Le cinéma est une affaire de point de vue et Louis Malle, cinéaste éclectique aux mille regards, l’a toujours compris. En 1974, trois ans après le déjà controversé Le Souffle au cœur, le cinéaste français provoque une nouvelle polémique avec Lacombe Lucien, portrait d’un jeune paysan travaillant pour la Gestapo durant la Seconde Guerre Mondiale. Le cinéaste, poussé à l’exil, quitte la France. Son œuvre, elle, continue d’animer les débats et n’a encore aujourd’hui rien perdu de sa force.
Loin des autres récits moralisateurs sur le sujet, Lacombe Lucien est un film qui progresse dans le flou, en adoptant le point de vue du protagoniste éponyme, jeune ignorant n’ayant aucune conception morale du bien et du mal. Louis Malle dépeint un monde glacial, rappelant par instants – avec moins de radicalité et de cruauté – celui dépeint dans Salò, sorti un an plus tard. La guerre n’y est plus qu’un bruit de fond, qu’une station de radio que l’on peut zapper ou simplement ignorer ; la violence est un élément du quotidien, aussi banal que les parties de ping-pong auxquelles s’adonnent les membres de la Gestapo. En minorant ces éléments, l’auteur dévie le regard du spectateur vers les à-côtés du conflit et transforme ce qui s’apparente à un film de guerre classique en un brûlot social. Pour Lucien, agent de la Gestapo est un simple travail – au même titre que chasseur ou résistant – lui permettant enfin de côtoyer la bourgeoisie, El Dorado qui lui était jusqu’alors inaccessible.

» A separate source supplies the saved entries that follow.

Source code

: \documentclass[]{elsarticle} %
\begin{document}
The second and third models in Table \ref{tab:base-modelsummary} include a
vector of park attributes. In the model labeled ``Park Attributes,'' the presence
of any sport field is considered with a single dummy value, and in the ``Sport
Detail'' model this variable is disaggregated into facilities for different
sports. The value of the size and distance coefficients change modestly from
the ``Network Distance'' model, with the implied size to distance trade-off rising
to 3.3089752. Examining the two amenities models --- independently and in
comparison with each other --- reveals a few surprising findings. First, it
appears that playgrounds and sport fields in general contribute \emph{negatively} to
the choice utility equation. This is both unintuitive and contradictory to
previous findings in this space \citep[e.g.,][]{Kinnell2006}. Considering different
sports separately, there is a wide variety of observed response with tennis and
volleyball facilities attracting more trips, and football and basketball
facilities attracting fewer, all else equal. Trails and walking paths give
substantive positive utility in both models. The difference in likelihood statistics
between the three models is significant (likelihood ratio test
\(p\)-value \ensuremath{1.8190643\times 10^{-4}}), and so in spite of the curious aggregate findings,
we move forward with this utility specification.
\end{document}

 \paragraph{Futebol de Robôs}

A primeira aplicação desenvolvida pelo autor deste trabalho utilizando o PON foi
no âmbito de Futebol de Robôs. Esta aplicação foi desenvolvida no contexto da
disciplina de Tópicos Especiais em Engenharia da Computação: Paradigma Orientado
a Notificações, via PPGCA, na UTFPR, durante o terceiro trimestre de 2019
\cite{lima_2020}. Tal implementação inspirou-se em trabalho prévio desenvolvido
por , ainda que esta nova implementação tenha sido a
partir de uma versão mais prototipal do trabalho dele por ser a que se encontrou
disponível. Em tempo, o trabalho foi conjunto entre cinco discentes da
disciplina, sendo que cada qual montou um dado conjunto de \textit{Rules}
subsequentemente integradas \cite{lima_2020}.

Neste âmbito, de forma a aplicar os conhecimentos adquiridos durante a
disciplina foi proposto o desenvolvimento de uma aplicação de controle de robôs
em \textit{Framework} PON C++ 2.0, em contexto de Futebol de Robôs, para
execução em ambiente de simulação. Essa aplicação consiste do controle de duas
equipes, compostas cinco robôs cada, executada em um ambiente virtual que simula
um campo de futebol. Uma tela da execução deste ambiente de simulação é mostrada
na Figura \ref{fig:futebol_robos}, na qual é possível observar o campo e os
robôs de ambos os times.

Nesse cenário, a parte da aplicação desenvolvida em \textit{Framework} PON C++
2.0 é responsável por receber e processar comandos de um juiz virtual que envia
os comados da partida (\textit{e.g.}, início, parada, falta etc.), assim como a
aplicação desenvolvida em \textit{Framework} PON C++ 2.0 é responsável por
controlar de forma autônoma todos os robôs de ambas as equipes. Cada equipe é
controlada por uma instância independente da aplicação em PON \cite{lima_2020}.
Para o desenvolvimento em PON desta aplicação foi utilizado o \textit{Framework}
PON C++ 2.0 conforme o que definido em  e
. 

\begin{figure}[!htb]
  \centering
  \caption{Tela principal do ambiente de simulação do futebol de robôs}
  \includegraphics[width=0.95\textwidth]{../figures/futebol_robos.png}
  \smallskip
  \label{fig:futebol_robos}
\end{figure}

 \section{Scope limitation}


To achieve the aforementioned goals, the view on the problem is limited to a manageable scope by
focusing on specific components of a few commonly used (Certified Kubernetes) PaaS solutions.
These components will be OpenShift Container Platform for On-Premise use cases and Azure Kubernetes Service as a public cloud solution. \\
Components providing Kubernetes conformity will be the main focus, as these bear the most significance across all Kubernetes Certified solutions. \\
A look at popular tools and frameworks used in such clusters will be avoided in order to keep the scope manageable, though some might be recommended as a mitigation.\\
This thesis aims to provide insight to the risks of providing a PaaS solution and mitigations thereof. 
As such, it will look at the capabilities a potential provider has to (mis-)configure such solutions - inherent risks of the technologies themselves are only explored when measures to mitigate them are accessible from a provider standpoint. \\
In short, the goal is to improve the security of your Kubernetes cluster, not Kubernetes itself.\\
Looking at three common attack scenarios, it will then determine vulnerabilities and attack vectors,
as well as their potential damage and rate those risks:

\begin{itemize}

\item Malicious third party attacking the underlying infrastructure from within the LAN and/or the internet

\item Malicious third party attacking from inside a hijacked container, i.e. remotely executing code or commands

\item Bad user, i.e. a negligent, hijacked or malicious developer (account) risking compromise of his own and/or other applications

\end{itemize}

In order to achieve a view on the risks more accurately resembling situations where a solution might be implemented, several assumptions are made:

Les « juifs » ou autres « bolcheviks », qu’il confond d’ailleurs au détour d’une phrase, sont des mots creux pour un anti-héros, qui n’a d’intérêt qu’à manipuler pour obtenir ce qu’il désire. L’amour comme les vêtements de luxe deviennent une simple valeur marchande, qu’il s’octroie par la force. Par cette apparente neutralité qui n’en est pas vraiment une, Malle livre un film éminemment politique, qui place le spectateur dans une zone de malaise et le pousse ainsi dans ses retranchements moraux.
Lacombe Lucien / De Louis Malle / Pierre Blaise, Aurore Clément, Holger Löwenadler / 2h18 / France / 1974 / Ressortie à l’été 2023.